REQUIREMENT:
Go through the entries below and collect each line with the string "Blender" in it.

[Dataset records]
■ ■ ■

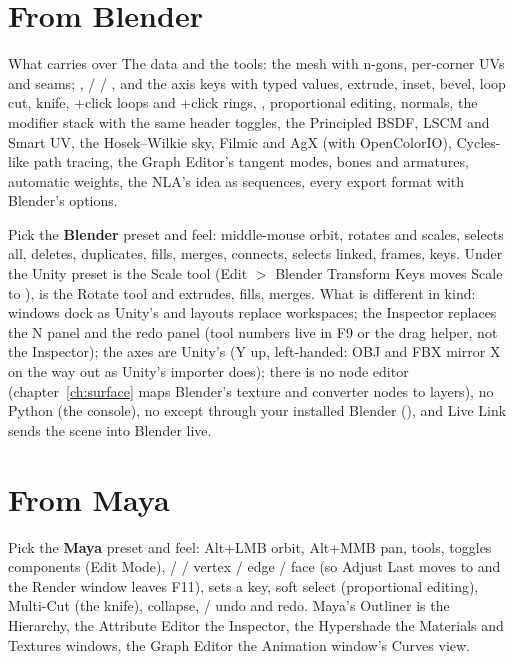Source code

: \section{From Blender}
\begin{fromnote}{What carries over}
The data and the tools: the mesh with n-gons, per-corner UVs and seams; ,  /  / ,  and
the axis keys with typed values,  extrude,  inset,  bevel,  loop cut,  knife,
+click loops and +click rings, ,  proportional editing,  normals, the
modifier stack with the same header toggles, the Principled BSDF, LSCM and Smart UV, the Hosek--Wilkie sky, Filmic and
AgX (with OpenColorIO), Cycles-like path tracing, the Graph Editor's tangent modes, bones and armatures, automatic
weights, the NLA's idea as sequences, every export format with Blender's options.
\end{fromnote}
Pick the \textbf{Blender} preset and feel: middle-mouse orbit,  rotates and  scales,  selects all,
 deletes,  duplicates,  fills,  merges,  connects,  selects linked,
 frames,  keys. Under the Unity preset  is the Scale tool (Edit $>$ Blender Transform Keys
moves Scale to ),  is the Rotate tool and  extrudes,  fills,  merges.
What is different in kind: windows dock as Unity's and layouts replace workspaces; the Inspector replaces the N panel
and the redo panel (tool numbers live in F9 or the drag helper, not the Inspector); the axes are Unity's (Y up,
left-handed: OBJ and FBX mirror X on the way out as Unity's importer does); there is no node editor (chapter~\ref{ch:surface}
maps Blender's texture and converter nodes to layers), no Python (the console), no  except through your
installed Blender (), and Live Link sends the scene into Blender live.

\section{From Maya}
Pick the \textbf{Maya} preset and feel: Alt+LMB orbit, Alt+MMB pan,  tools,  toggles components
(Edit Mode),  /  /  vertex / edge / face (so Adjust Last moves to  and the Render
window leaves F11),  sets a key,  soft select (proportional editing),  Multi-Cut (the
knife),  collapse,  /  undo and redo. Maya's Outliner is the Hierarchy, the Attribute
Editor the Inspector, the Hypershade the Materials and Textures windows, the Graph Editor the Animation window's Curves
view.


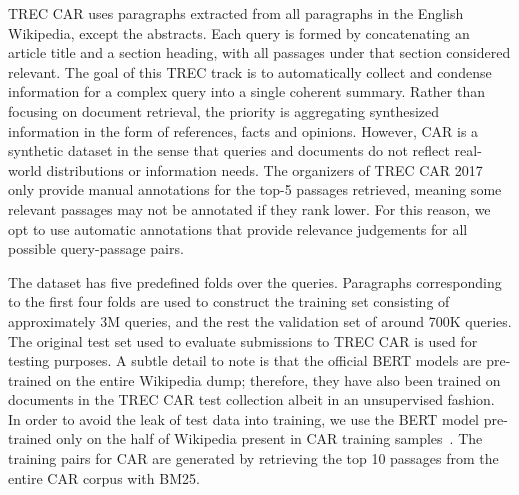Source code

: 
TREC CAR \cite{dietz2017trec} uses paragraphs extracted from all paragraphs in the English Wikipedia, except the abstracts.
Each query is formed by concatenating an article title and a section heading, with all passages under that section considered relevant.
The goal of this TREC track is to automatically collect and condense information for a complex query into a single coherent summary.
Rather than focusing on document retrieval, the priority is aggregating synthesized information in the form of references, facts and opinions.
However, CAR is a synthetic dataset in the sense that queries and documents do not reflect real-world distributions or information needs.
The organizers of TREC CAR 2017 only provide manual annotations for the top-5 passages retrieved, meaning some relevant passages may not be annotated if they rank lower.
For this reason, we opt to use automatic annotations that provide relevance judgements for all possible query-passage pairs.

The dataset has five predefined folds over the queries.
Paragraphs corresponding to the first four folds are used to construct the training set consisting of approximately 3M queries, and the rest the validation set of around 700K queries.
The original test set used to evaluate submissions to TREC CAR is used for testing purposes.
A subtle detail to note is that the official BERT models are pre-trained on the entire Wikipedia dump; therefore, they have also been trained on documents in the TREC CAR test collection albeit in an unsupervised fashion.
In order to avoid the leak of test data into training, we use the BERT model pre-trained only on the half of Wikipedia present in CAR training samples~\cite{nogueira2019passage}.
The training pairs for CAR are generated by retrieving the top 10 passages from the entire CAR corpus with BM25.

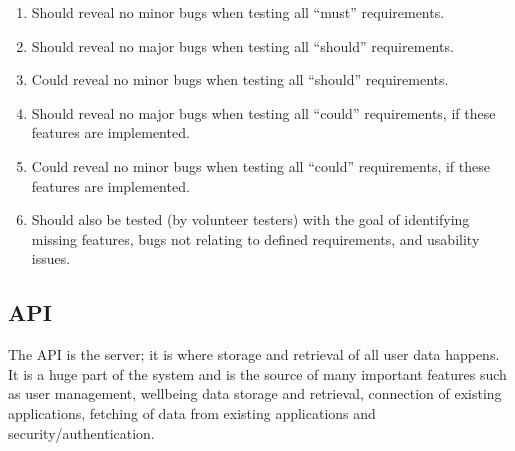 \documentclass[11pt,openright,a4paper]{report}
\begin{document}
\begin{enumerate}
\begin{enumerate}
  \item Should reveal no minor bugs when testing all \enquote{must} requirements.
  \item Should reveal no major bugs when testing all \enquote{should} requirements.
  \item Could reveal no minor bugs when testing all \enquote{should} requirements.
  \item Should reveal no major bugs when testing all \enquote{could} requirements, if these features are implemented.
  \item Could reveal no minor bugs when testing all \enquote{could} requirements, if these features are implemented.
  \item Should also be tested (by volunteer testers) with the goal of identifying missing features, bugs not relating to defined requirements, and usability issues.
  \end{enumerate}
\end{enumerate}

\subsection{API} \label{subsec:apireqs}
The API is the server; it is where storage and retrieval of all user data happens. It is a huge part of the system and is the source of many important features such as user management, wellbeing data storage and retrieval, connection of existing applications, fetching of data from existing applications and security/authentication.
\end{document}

■ ■ ■

RESPONSE TO THIS EXERCISE:
: \section{From Blender}
weights, the NLA's idea as sequences, every export format with Blender's options.
Pick the \textbf{Blender} preset and feel: middle-mouse orbit,  rotates and  scales,  selects all,
 frames,  keys. Under the Unity preset  is the Scale tool (Edit $>$ Blender Transform Keys
maps Blender's texture and converter nodes to layers), no Python (the console), no  except through your
installed Blender (), and Live Link sends the scene into Blender live.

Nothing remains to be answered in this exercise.